EXERCISE GOAL –
The response should be an exact repetition of all the entries.

DATASET ENTRIES –
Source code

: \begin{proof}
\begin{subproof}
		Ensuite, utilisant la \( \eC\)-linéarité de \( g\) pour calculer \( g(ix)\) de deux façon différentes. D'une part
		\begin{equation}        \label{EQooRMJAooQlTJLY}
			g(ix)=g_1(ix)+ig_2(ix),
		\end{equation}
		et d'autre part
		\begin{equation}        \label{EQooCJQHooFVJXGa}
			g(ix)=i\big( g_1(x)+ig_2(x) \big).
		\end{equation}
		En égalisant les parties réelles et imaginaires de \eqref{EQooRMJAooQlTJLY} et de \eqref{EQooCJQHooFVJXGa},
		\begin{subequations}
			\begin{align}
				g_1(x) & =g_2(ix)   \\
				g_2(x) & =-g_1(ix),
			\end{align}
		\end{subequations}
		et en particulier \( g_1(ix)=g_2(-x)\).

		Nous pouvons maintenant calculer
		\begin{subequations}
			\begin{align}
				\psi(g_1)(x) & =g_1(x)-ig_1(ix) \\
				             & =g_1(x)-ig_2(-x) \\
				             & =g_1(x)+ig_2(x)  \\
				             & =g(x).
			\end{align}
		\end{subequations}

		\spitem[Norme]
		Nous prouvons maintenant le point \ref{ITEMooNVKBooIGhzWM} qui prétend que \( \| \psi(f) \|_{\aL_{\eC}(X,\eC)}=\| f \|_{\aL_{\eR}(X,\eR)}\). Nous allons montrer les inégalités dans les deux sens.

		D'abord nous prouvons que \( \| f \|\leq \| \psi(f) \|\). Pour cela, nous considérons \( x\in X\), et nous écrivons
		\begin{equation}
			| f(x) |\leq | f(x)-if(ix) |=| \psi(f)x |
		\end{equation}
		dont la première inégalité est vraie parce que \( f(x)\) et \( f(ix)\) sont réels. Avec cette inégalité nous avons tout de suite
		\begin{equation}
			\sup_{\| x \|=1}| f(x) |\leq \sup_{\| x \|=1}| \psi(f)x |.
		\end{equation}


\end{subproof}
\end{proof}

TASK ANSWER –
Source code

: \begin{proof}
\begin{subproof}
		Ensuite, utilisant la \( \eC\)-linéarité de \( g\) pour calculer \( g(ix)\) de deux façon différentes. D'une part
		\begin{equation}        \label{EQooRMJAooQlTJLY}
			g(ix)=g_1(ix)+ig_2(ix),
		\end{equation}
		et d'autre part
		\begin{equation}        \label{EQooCJQHooFVJXGa}
			g(ix)=i\big( g_1(x)+ig_2(x) \big).
		\end{equation}
		En égalisant les parties réelles et imaginaires de \eqref{EQooRMJAooQlTJLY} et de \eqref{EQooCJQHooFVJXGa},
		\begin{subequations}
			\begin{align}
				g_1(x) & =g_2(ix)   \\
				g_2(x) & =-g_1(ix),
			\end{align}
		\end{subequations}
		et en particulier \( g_1(ix)=g_2(-x)\).

		Nous pouvons maintenant calculer
		\begin{subequations}
			\begin{align}
				\psi(g_1)(x) & =g_1(x)-ig_1(ix) \\
				             & =g_1(x)-ig_2(-x) \\
				             & =g_1(x)+ig_2(x)  \\
				             & =g(x).
			\end{align}
		\end{subequations}

		\spitem[Norme]
		Nous prouvons maintenant le point \ref{ITEMooNVKBooIGhzWM} qui prétend que \( \| \psi(f) \|_{\aL_{\eC}(X,\eC)}=\| f \|_{\aL_{\eR}(X,\eR)}\). Nous allons montrer les inégalités dans les deux sens.

		D'abord nous prouvons que \( \| f \|\leq \| \psi(f) \|\). Pour cela, nous considérons \( x\in X\), et nous écrivons
		\begin{equation}
			| f(x) |\leq | f(x)-if(ix) |=| \psi(f)x |
		\end{equation}
		dont la première inégalité est vraie parce que \( f(x)\) et \( f(ix)\) sont réels. Avec cette inégalité nous avons tout de suite
		\begin{equation}
			\sup_{\| x \|=1}| f(x) |\leq \sup_{\| x \|=1}| \psi(f)x |.
		\end{equation}


\end{subproof}
\end{proof}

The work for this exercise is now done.